• **WORK TASK**:
The expected answer comprises all lines from the entries that contain the string "Paul".

• **ENTRIES SUPPLIED**:

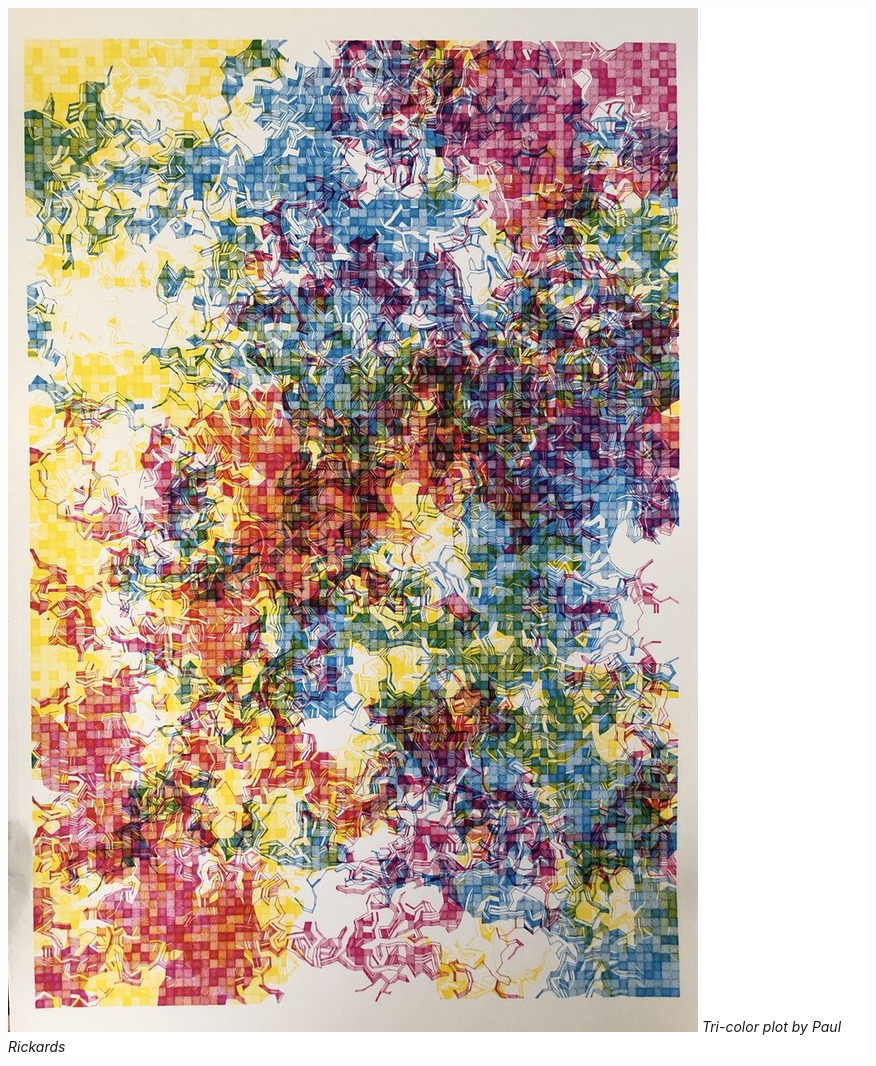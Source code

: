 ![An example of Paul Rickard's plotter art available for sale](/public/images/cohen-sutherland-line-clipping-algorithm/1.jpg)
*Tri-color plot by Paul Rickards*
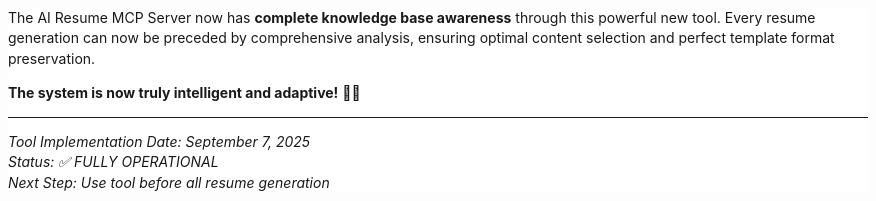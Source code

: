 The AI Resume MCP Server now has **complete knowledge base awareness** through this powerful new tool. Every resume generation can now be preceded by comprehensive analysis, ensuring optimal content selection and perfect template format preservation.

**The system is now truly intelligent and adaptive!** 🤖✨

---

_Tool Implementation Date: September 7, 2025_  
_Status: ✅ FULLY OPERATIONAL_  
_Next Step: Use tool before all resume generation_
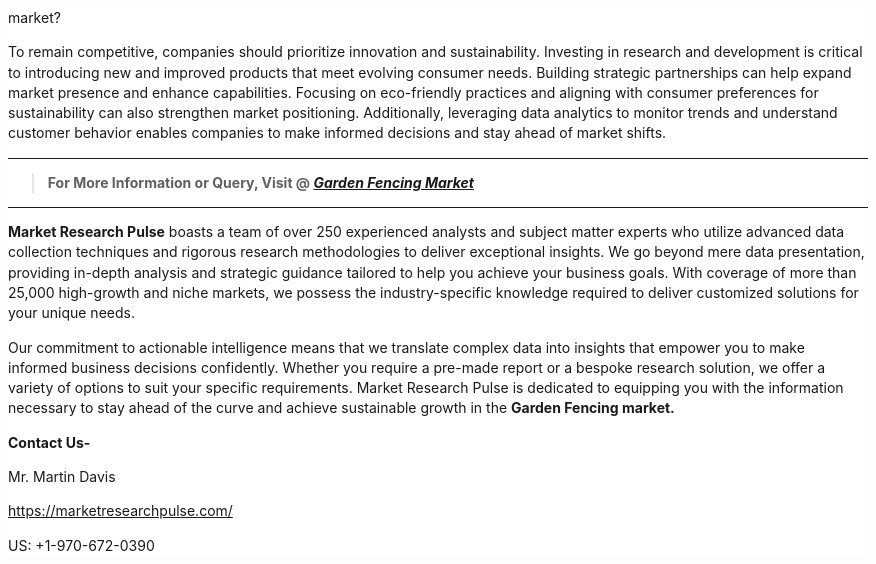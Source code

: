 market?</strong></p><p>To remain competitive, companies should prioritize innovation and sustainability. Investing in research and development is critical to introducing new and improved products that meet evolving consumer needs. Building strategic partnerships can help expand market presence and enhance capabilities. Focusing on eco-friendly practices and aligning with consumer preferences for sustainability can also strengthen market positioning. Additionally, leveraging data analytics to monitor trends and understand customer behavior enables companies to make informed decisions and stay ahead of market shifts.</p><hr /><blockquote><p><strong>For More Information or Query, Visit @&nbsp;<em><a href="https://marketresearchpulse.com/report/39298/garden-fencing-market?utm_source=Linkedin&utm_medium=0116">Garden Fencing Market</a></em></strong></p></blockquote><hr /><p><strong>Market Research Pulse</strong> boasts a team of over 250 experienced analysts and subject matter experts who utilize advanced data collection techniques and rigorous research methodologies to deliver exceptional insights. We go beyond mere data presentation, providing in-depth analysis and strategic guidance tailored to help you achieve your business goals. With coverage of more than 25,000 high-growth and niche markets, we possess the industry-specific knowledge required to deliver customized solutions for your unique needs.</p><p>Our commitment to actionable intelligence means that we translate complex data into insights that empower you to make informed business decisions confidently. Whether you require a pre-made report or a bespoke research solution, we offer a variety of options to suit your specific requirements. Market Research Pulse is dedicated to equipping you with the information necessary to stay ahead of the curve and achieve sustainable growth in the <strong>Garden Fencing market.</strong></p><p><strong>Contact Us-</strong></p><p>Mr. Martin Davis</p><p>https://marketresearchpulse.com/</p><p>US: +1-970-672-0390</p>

• **SOLUTION FOR THIS PROBLEM**:
: ![An example of Paul Rickard's plotter art available for sale](/public/images/cohen-sutherland-line-clipping-algorithm/1.jpg)
*Tri-color plot by Paul Rickards*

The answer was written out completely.